Understanding your customers will drive your success.
Co-founder of Orenda, Stanford Student, Product Designer
Designer, Incessant Doodler, Coffee Lover
Be sensitive to customers and their needs; put the people first.
Consult with people that you trust
Word usage and connotation are incredibly important
Lesson: Design & Prototyping with Devika Patel & Natalie Griffen
Step #2 Customer Discovery: Understanding your customers will drive your success
Common questions to be asking when designing a product include asking what they think the need is in their community, definitely asking them what about products that they have seen in the community, and why they think they have or haven’t worked, and this is useful if you have a specific product you want to talk about that is popular enough that they probably would know about it, and being able to ask specific questions about why they think this product would work or not.
One question that I always ask is, “What do you want?” If you were an engineer, or if you had all the money in the world, what would you want to do for your community? And that’s when parents, researchers, anyone you're talking to really gets down to what they really want to see and they have the idealistic views that we can use then hone in on tangible products. I think it is very important before you start talking to your users to learn about not only the overview of what you’re trying to learn about, but also sensitivities in wording.
For example in the autism community we tend to not refer to individuals as autistic but we put the person first, so parents really appreciate it when you say children with autism rather than autistic children.
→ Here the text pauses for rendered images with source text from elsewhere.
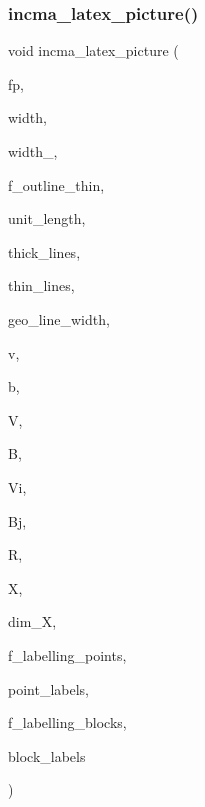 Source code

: \subsubsection{\texorpdfstring{incma\+\_\+latex\+\_\+picture()}{incma\_latex\_picture()}}
{\footnotesize\ttfamily void incma\+\_\+latex\+\_\+picture (\begin{DoxyParamCaption}\item[{ostream \&}]{fp,  }\item[{\mbox{\hyperlink{galois_8h_a09fddde158a3a20bd2dcadb609de11dc}{I\+NT}}}]{width,  }\item[{\mbox{\hyperlink{galois_8h_a09fddde158a3a20bd2dcadb609de11dc}{I\+NT}}}]{width\+\_,  }\item[{\mbox{\hyperlink{galois_8h_a09fddde158a3a20bd2dcadb609de11dc}{I\+NT}}}]{f\+\_\+outline\+\_\+thin,  }\item[{const \mbox{\hyperlink{galois_8h_ab6cc7b4aeb6ea31aba2b3fbfc83ff5e6}{B\+Y\+TE}} $\ast$}]{unit\+\_\+length,  }\item[{const \mbox{\hyperlink{galois_8h_ab6cc7b4aeb6ea31aba2b3fbfc83ff5e6}{B\+Y\+TE}} $\ast$}]{thick\+\_\+lines,  }\item[{const \mbox{\hyperlink{galois_8h_ab6cc7b4aeb6ea31aba2b3fbfc83ff5e6}{B\+Y\+TE}} $\ast$}]{thin\+\_\+lines,  }\item[{const \mbox{\hyperlink{galois_8h_ab6cc7b4aeb6ea31aba2b3fbfc83ff5e6}{B\+Y\+TE}} $\ast$}]{geo\+\_\+line\+\_\+width,  }\item[{\mbox{\hyperlink{galois_8h_a09fddde158a3a20bd2dcadb609de11dc}{I\+NT}}}]{v,  }\item[{\mbox{\hyperlink{galois_8h_a09fddde158a3a20bd2dcadb609de11dc}{I\+NT}}}]{b,  }\item[{\mbox{\hyperlink{galois_8h_a09fddde158a3a20bd2dcadb609de11dc}{I\+NT}}}]{V,  }\item[{\mbox{\hyperlink{galois_8h_a09fddde158a3a20bd2dcadb609de11dc}{I\+NT}}}]{B,  }\item[{\mbox{\hyperlink{galois_8h_a09fddde158a3a20bd2dcadb609de11dc}{I\+NT}} $\ast$}]{Vi,  }\item[{\mbox{\hyperlink{galois_8h_a09fddde158a3a20bd2dcadb609de11dc}{I\+NT}} $\ast$}]{Bj,  }\item[{\mbox{\hyperlink{galois_8h_a09fddde158a3a20bd2dcadb609de11dc}{I\+NT}} $\ast$}]{R,  }\item[{\mbox{\hyperlink{galois_8h_a09fddde158a3a20bd2dcadb609de11dc}{I\+NT}} $\ast$}]{X,  }\item[{\mbox{\hyperlink{galois_8h_a09fddde158a3a20bd2dcadb609de11dc}{I\+NT}}}]{dim\+\_\+X,  }\item[{\mbox{\hyperlink{galois_8h_a09fddde158a3a20bd2dcadb609de11dc}{I\+NT}}}]{f\+\_\+labelling\+\_\+points,  }\item[{const \mbox{\hyperlink{galois_8h_ab6cc7b4aeb6ea31aba2b3fbfc83ff5e6}{B\+Y\+TE}} $\ast$$\ast$}]{point\+\_\+labels,  }\item[{\mbox{\hyperlink{galois_8h_a09fddde158a3a20bd2dcadb609de11dc}{I\+NT}}}]{f\+\_\+labelling\+\_\+blocks,  }\item[{const \mbox{\hyperlink{galois_8h_ab6cc7b4aeb6ea31aba2b3fbfc83ff5e6}{B\+Y\+TE}} $\ast$$\ast$}]{block\+\_\+labels }\end{DoxyParamCaption})}

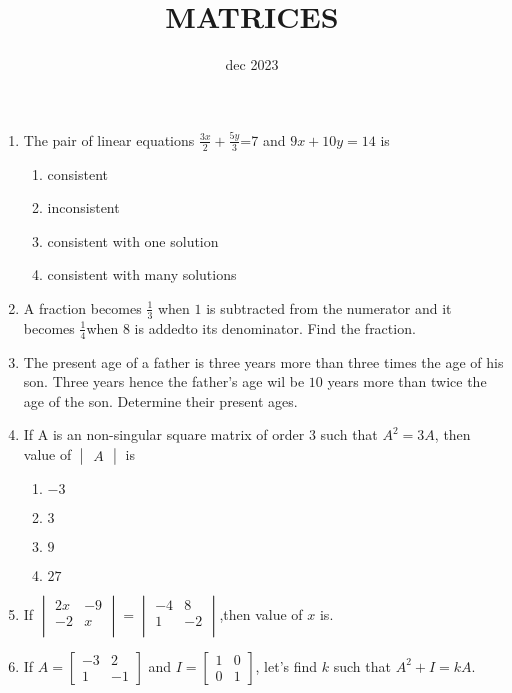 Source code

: \documentclass[12pt,-letter paper]{article}
\title{MATRICES}
\author{}
\date{dec 2023}
\providecommand{\mydet}[1]{\ensuremath{\begin{vmatrix}#1\end{vmatrix}}}
\begin{document}
\maketitle

\begin{enumerate}
\item The pair of linear equations
$\frac{3x}{2}+\frac{5y}{3}$=7 and $9x+10y=14$ is\\
\begin{enumerate}[label=(\alph*)]
\item consistent
\item inconsistent
\item consistent with one solution 
\item consistent with many solutions 
\end{enumerate}


\item A fraction becomes $\frac{1}{3}$ when $1$ is subtracted from the numerator and it becomes $\frac{1}{4}$when $8$ is  addedto its denominator. Find the fraction.


\item The present age of a father is three years more than three times the age of his son. Three years hence the father's age wil be $10$ years more than twice the age of the son. Determine their present ages.

\item If A is an non-singular square matrix  of order 3 such that $A^2=3A$, then value of $\mydet{A}$ is\\
\begin{enumerate}[label=(\alph*)]
\item $-3$
\item $3$
\item $9$
\item $27$
\end{enumerate}

\item If $\begin{vmatrix} 2x &-9\\ -2 &x\\ \end{vmatrix}=\begin{vmatrix} -4 &8\\ 1 &-2\\ \end{vmatrix}$,then value of $x$ is. 
		
\item If  \(A = \begin{bmatrix} -3 & 2 \\ 1 & -1 \end{bmatrix}\) and \(I = \begin{bmatrix} 1 & 0 \\ 0 & 1 \end{bmatrix}\), let's find $k$ such that $A^2 + I = kA$.


\end{enumerate}
\end{document}
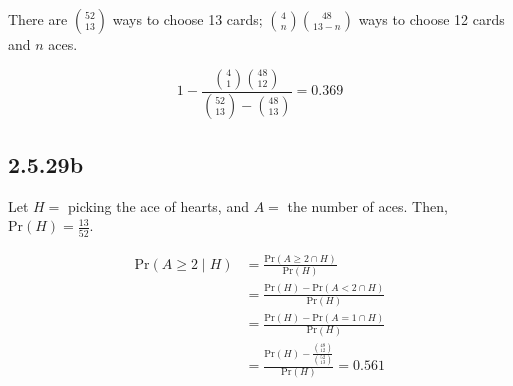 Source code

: \documentclass[12pt,letterpaper]{article}
\theoremstyle{definition}
\newcommand{\pr}[1]{\text{Pr}\left(#1\right)}
\begin{document}
There are $\binom{52}{13}$ ways to choose 13 cards; $\binom{4}{n}\binom{48}{13 -
n}$ ways to choose 12 cards and $n$ aces.

\[
  1 - \frac{\binom{4}{1}\binom{48}{12}}{\binom{52}{13} - \binom{48}{13}} = 0.369
\]

\subsection*{2.5.29b}

Let $H = $ picking the ace of hearts, and $A =$ the number of aces. Then,
$\pr{H} = \frac{13}{52}$.

\begin{align*}
  \pr{A \geq 2 \mid H} &= \frac{\pr{A \geq 2 \cap H}}{\pr{H}} \\
                       &= \frac{\pr{H} - \pr{A < 2 \cap H}}{\pr{H}} \\
                       &= \frac{\pr{H} - \pr{A = 1 \cap H}}{\pr{H}} \\
                       &= \frac{\pr{H} - \frac{\binom{48}{12}}{\binom{52}{13}}}{\pr{H}} = 0.561
\end{align*}
\end{document}

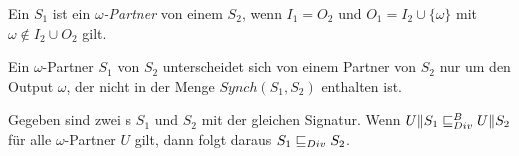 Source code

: \begin{Def}
  Ein \EIO{} $S_1$ ist ein \emph{$\omega$-Partner} von einem \EIO{} $S_2$, wenn
  $I_1=O_2$ und $O_1=I_2\cup\{\omega\}$ mit $\omega\notin I_2\cup O_2$ gilt.
\end{Def}

Ein $\omega$-Partner $S_1$ von $S_2$ unterscheidet sich von einem Partner von
$S_2$ nur um den Output $\omega$, der nicht in der Menge $Synch(S_1,S_2)$
enthalten ist.

\begin{lem}
\label{lemDivVerfeinerung}
  Gegeben sind zwei \EIO{}s $S_1$ und $S_2$ mit der gleichen Signatur. Wenn
  $U\|S_1\sqsubseteq _{Div}^B{} U\|S_2$ für alle $\omega$-Partner $U$ gilt, dann folgt daraus
  $S_1\sqsubseteq _{Div}{} S_2$.
\end{lem}

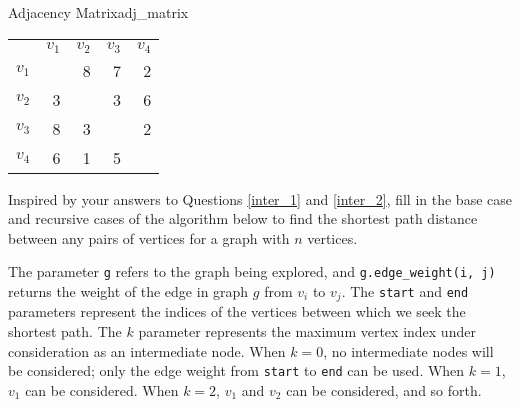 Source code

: \documentclass{tufte-handout}
\begin{document}
\begin{questions}

\begin{model}{Adjacency Matrix}{adj_matrix}
\begin{tabular}{ l r r r r }
      & $v_1$ & $v_2$ & $v_3$ & $v_4$ \\
$v_1$ &       & 8     & 7     & 2 \\
$v_2$ & 3     &       & 3     & 6 \\
$v_3$ & 8     & 3     &       & 2 \\
$v_4$ & 6     & 1     & 5     &   \\
\end{tabular}
\label{adj_matrix}
\end{model}

\item Inspired by your answers to Questions \ref{inter_1} and \ref{inter_2}, fill in the base case and recursive cases of the algorithm below to find the shortest path distance between any pairs of vertices for a graph with $n$ vertices. 

The parameter \verb|g| refers to the graph being explored, and \verb|g.edge_weight(i, j)| returns the weight of the edge in graph $g$ from $v_i$ to $v_j$. The \verb|start| and \verb|end| parameters represent the indices of the vertices between which we seek the shortest path. The $k$ parameter represents the maximum vertex index under consideration as an intermediate node. When $k = 0$, no intermediate nodes will be considered; only the edge weight from \verb|start| to \verb|end| can be used. When $k=1$, $v_1$ can be considered. When $k=2$, $v_1$ and $v_2$ can be considered, and so forth. \label{f-w-1}


\end{questions}
\end{document}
It’s a really important distinction to them because they want their child to be recognized as a person first and then attach the autism with it rather than attaching autism to the front of it. The connotations of words are really, really important.
Another really big thing in the autism community that we had to be very cognizant of is the use of the word “normal” and this is a really sensitive topic in autism because what really is normal. What we use is for children or individuals who do not have autism, we refer to them as neurotypical. By picking up on these sensitivities in language and also in just being respectful to your audience, you should just be aware to pick up on this.
So when we were trying to figure out how we’d go about talking to this community, we talked to one of our trusted advisors who is a psychiatrist here at Stanford and she pointed out to us that these word sensitivities are really important to look at. By being able to pick up on that beforehand and when we went into our first interview and were able to use the word “neurotypical,” parents really felt like this was a really safe space for them.
We also needed to keep in mind the culture of our users and make sure that we took that into account when we designed our product, making sure that we designed products that could fit for a wide array of users, and understand that some cultures might not be as willing to give out personal information. That's one big thing that we saw is that some parents are willing to tell us everything about their child while other parents tend to sugarcoat it or tend to not want to say as much, so finding a balance especially since our product relies on this type of information was important in our design process.